▸ WORK TO COMPLETE:
Will you transcribe all the entries word for word, skipping the pictures they hold?

▸ DATA:
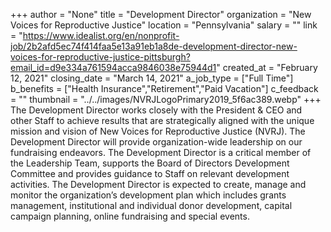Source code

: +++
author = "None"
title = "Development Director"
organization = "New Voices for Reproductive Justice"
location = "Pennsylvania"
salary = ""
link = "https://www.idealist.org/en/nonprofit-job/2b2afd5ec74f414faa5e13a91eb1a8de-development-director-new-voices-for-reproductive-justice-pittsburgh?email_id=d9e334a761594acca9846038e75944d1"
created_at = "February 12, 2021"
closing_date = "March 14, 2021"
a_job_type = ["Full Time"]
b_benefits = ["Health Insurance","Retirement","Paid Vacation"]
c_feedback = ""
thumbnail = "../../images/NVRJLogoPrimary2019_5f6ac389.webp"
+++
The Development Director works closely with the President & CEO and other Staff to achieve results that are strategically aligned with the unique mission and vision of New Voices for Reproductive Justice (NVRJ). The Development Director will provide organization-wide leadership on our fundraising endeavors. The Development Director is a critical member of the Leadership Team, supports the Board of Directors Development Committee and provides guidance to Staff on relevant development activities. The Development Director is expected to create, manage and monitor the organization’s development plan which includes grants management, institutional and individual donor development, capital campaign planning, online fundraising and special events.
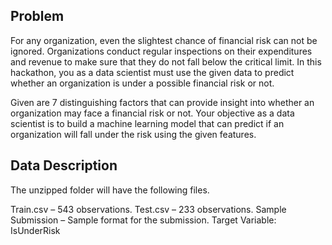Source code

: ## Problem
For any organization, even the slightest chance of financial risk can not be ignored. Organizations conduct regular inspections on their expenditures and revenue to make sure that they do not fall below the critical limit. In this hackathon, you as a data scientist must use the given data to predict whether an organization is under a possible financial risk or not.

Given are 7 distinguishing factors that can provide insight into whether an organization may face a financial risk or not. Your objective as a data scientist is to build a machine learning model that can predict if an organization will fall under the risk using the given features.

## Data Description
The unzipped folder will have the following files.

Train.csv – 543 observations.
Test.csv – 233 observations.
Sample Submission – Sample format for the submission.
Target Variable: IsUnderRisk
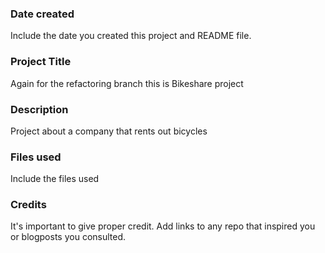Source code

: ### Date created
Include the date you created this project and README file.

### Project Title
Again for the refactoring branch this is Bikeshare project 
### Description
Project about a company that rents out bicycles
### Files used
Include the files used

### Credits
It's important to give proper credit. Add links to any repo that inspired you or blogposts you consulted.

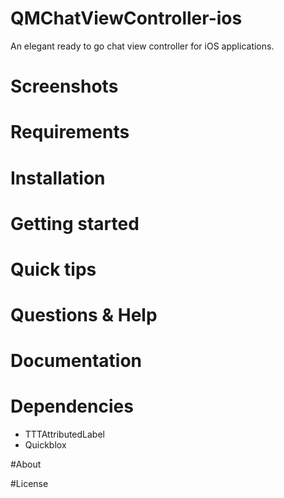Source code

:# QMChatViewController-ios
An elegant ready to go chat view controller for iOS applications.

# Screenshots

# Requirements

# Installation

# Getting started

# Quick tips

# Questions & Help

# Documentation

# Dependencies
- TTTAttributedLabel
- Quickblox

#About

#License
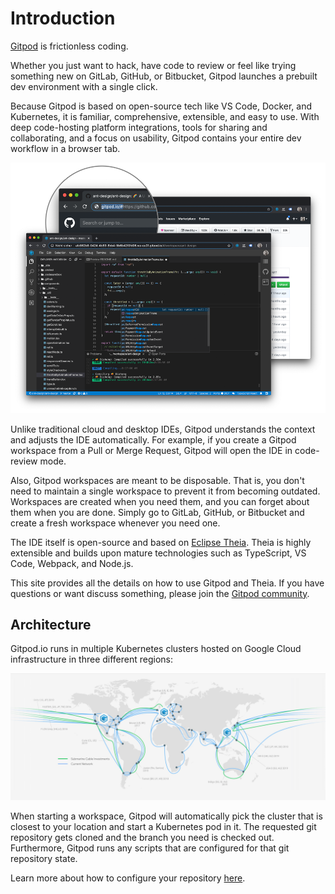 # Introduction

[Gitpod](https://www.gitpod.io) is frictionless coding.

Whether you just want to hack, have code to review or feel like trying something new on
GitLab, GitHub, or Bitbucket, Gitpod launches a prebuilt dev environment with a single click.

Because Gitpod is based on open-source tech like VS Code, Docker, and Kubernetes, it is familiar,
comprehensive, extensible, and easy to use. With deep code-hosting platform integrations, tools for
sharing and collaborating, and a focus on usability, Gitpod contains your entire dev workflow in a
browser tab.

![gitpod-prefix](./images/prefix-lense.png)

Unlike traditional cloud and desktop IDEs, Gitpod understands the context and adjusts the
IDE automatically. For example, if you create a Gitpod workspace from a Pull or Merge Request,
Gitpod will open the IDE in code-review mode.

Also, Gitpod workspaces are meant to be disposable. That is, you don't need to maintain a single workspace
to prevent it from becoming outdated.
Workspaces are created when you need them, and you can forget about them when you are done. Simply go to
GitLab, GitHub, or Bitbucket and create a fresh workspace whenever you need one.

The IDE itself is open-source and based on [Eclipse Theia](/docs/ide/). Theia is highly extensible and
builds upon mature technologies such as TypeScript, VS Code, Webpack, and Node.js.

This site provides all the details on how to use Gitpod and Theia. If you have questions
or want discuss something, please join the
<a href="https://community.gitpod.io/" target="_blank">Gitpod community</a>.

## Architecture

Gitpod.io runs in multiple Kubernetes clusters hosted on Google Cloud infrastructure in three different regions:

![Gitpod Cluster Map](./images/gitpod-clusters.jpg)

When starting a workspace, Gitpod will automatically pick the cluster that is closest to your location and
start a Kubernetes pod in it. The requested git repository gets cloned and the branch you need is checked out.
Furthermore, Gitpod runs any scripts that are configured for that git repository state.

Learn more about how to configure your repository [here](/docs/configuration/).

▸ RESULT:
Source code

: +++
author = "None"
title = "Development Director"
organization = "New Voices for Reproductive Justice"
location = "Pennsylvania"
salary = ""
link = "https://www.idealist.org/en/nonprofit-job/2b2afd5ec74f414faa5e13a91eb1a8de-development-director-new-voices-for-reproductive-justice-pittsburgh?email_id=d9e334a761594acca9846038e75944d1"
created_at = "February 12, 2021"
closing_date = "March 14, 2021"
a_job_type = ["Full Time"]
b_benefits = ["Health Insurance","Retirement","Paid Vacation"]
c_feedback = ""
thumbnail = "../../images/NVRJLogoPrimary2019_5f6ac389.webp"
+++
The Development Director works closely with the President & CEO and other Staff to achieve results that are strategically aligned with the unique mission and vision of New Voices for Reproductive Justice (NVRJ). The Development Director will provide organization-wide leadership on our fundraising endeavors. The Development Director is a critical member of the Leadership Team, supports the Board of Directors Development Committee and provides guidance to Staff on relevant development activities. The Development Director is expected to create, manage and monitor the organization’s development plan which includes grants management, institutional and individual donor development, capital campaign planning, online fundraising and special events.
Source code

: ## Problem
For any organization, even the slightest chance of financial risk can not be ignored. Organizations conduct regular inspections on their expenditures and revenue to make sure that they do not fall below the critical limit. In this hackathon, you as a data scientist must use the given data to predict whether an organization is under a possible financial risk or not.

Given are 7 distinguishing factors that can provide insight into whether an organization may face a financial risk or not. Your objective as a data scientist is to build a machine learning model that can predict if an organization will fall under the risk using the given features.

## Data Description
The unzipped folder will have the following files.

Train.csv – 543 observations.
Test.csv – 233 observations.
Sample Submission – Sample format for the submission.
Target Variable: IsUnderRisk
Source code

: ### Date created
Include the date you created this project and README file.

### Project Title
Again for the refactoring branch this is Bikeshare project 
### Description
Project about a company that rents out bicycles
### Files used
Include the files used

### Credits
It's important to give proper credit. Add links to any repo that inspired you or blogposts you consulted.

Source code

:# QMChatViewController-ios
An elegant ready to go chat view controller for iOS applications.

# Screenshots

# Requirements

# Installation

# Getting started

# Quick tips

# Questions & Help

# Documentation

# Dependencies
- TTTAttributedLabel
- Quickblox

#About

#License
 # Introduction

[Gitpod](https://www.gitpod.io) is frictionless coding.

Whether you just want to hack, have code to review or feel like trying something new on
GitLab, GitHub, or Bitbucket, Gitpod launches a prebuilt dev environment with a single click.

Because Gitpod is based on open-source tech like VS Code, Docker, and Kubernetes, it is familiar,
comprehensive, extensible, and easy to use. With deep code-hosting platform integrations, tools for
sharing and collaborating, and a focus on usability, Gitpod contains your entire dev workflow in a
browser tab.

![gitpod-prefix](./images/prefix-lense.png)

Unlike traditional cloud and desktop IDEs, Gitpod understands the context and adjusts the
IDE automatically. For example, if you create a Gitpod workspace from a Pull or Merge Request,
Gitpod will open the IDE in code-review mode.

Also, Gitpod workspaces are meant to be disposable. That is, you don't need to maintain a single workspace
to prevent it from becoming outdated.
Workspaces are created when you need them, and you can forget about them when you are done. Simply go to
GitLab, GitHub, or Bitbucket and create a fresh workspace whenever you need one.

The IDE itself is open-source and based on [Eclipse Theia](/docs/ide/). Theia is highly extensible and
builds upon mature technologies such as TypeScript, VS Code, Webpack, and Node.js.

This site provides all the details on how to use Gitpod and Theia. If you have questions
or want discuss something, please join the
<a href="https://community.gitpod.io/" target="_blank">Gitpod community</a>.

## Architecture

Gitpod.io runs in multiple Kubernetes clusters hosted on Google Cloud infrastructure in three different regions:

![Gitpod Cluster Map](./images/gitpod-clusters.jpg)

When starting a workspace, Gitpod will automatically pick the cluster that is closest to your location and
start a Kubernetes pod in it. The requested git repository gets cloned and the branch you need is checked out.
Furthermore, Gitpod runs any scripts that are configured for that git repository state.

Learn more about how to configure your repository [here](/docs/configuration/).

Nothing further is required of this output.